• _TASK TO CARRY OUT_
Check each line of the material that follows, and copy those holding the string "result".

• _RECORDS PROVIDED_
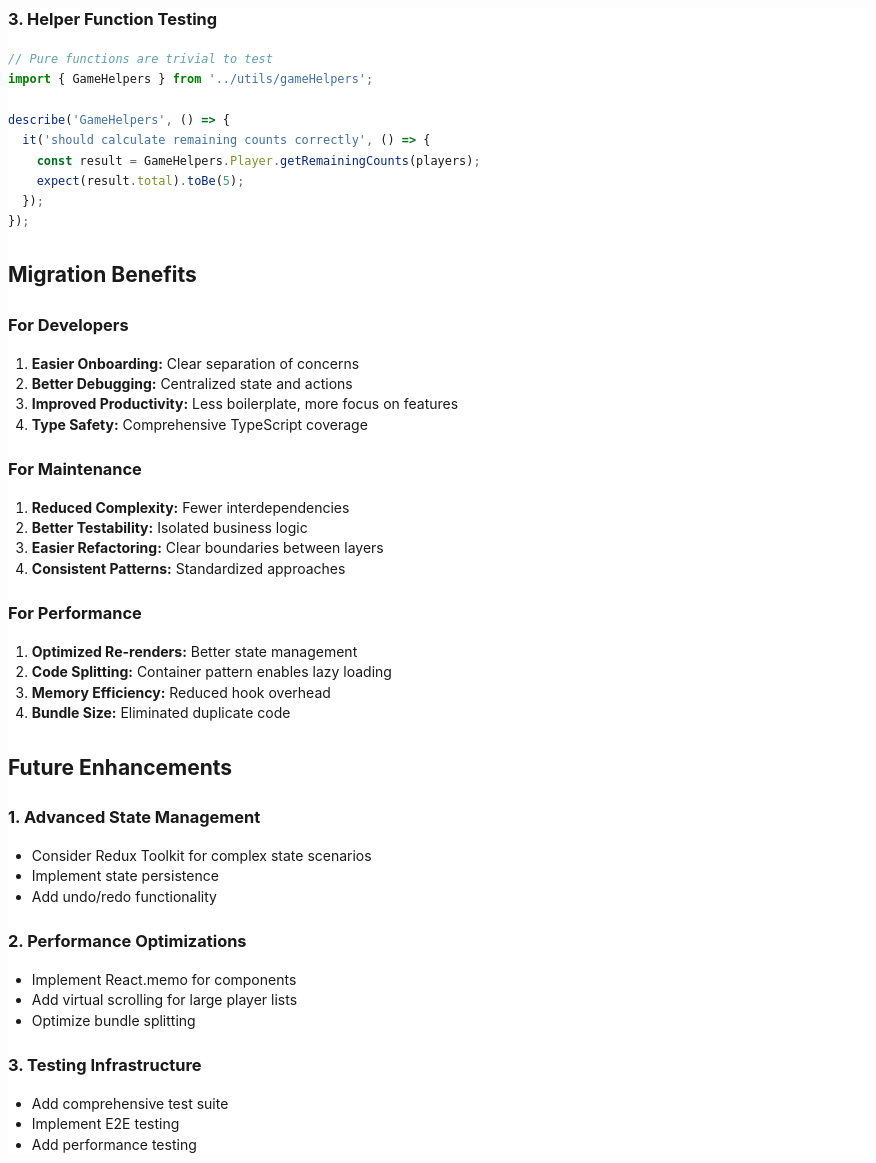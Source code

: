### 3. Helper Function Testing
```typescript
// Pure functions are trivial to test
import { GameHelpers } from '../utils/gameHelpers';

describe('GameHelpers', () => {
  it('should calculate remaining counts correctly', () => {
    const result = GameHelpers.Player.getRemainingCounts(players);
    expect(result.total).toBe(5);
  });
});
```

## Migration Benefits

### For Developers
1. **Easier Onboarding:** Clear separation of concerns
2. **Better Debugging:** Centralized state and actions
3. **Improved Productivity:** Less boilerplate, more focus on features
4. **Type Safety:** Comprehensive TypeScript coverage

### For Maintenance
1. **Reduced Complexity:** Fewer interdependencies
2. **Better Testability:** Isolated business logic
3. **Easier Refactoring:** Clear boundaries between layers
4. **Consistent Patterns:** Standardized approaches

### For Performance
1. **Optimized Re-renders:** Better state management
2. **Code Splitting:** Container pattern enables lazy loading
3. **Memory Efficiency:** Reduced hook overhead
4. **Bundle Size:** Eliminated duplicate code

## Future Enhancements

### 1. Advanced State Management
- Consider Redux Toolkit for complex state scenarios
- Implement state persistence
- Add undo/redo functionality

### 2. Performance Optimizations
- Implement React.memo for components
- Add virtual scrolling for large player lists
- Optimize bundle splitting

### 3. Testing Infrastructure
- Add comprehensive test suite
- Implement E2E testing
- Add performance testing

• _ANSWER TO THIS PROBLEM_
    const result = GameHelpers.Player.getRemainingCounts(players);
    expect(result.total).toBe(5);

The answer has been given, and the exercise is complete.